Context. The multidimensional nature of the fibromyalgia syndrome means that different instruments need to be used to assess the patients’ perception of this constellation of physical and psychological symptoms and their impact on their daily lives. Six questionnaires (Multidimensional Fatigue Inventory MFI, Fibromyalgia Impact Questionnaire FIQ, Multiple Ability Self-report Questionnaire MASQ, State-Trait Anxiety Inventory STAI, Beck Depression Inventory-II BDI-II and Patient Global Impression of Change PGIC) were linguistically validated into 12 languages.

Methods. The standardized cross-cultural adaptation process includes the following steps: forward translation, backward translation, and review of the version by a clinician and comprehension tests on subjects in the target country.

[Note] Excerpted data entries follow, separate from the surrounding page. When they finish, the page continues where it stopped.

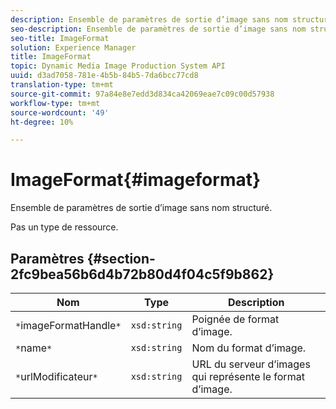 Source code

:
 ```yaml
---
description: Ensemble de paramètres de sortie d’image sans nom structuré.
seo-description: Ensemble de paramètres de sortie d’image sans nom structuré.
seo-title: ImageFormat
solution: Experience Manager
title: ImageFormat
topic: Dynamic Media Image Production System API
uuid: d3ad7058-781e-4b5b-84b5-7da6bcc77cd8
translation-type: tm+mt
source-git-commit: 97a84e8e7edd3d834ca42069eae7c09c00d57938
workflow-type: tm+mt
source-wordcount: '49'
ht-degree: 10%

---
```



# ImageFormat{#imageformat}

Ensemble de paramètres de sortie d’image sans nom structuré.

Pas un type de ressource.

## Paramètres {#section-2fc9bea56b6d4b72b80d4f04c5f9b862}

| Nom | Type | Description |
|---|---|---|
| `*`imageFormatHandle`*` | `xsd:string` | Poignée de format d’image. |
| `*`name`*` | `xsd:string` | Nom du format d’image. |
| `*`urlModificateur`*` | `xsd:string` | URL du serveur d’images qui représente le format d’image. |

Results. Regardless of the instruments and dimensions studied, the same translation and cultural adaptation issues arose: (1) an issue that is strictly related to translation, for example, the word “things” was translated as “something”; (2) literal translation is possible but culturally irrelevant, for example the expression “to walk several blocks”, which is a completely abstract concept in Europe, was translated as “to walk for more than one kilometre”; (3) the translation needed to be reformulated or the tense needed to be changed for idiomatic reasons. For example, the present perfect does not exist in German and so the present simple was used in the first version. The imperfect was eventually used with adverbs such as “lately”.

Conclusions. Linguistic adaptation was completed according to a recognized and rigorous method allowing for the wide-scale use of these patient-reported outcomes instruments in international studies.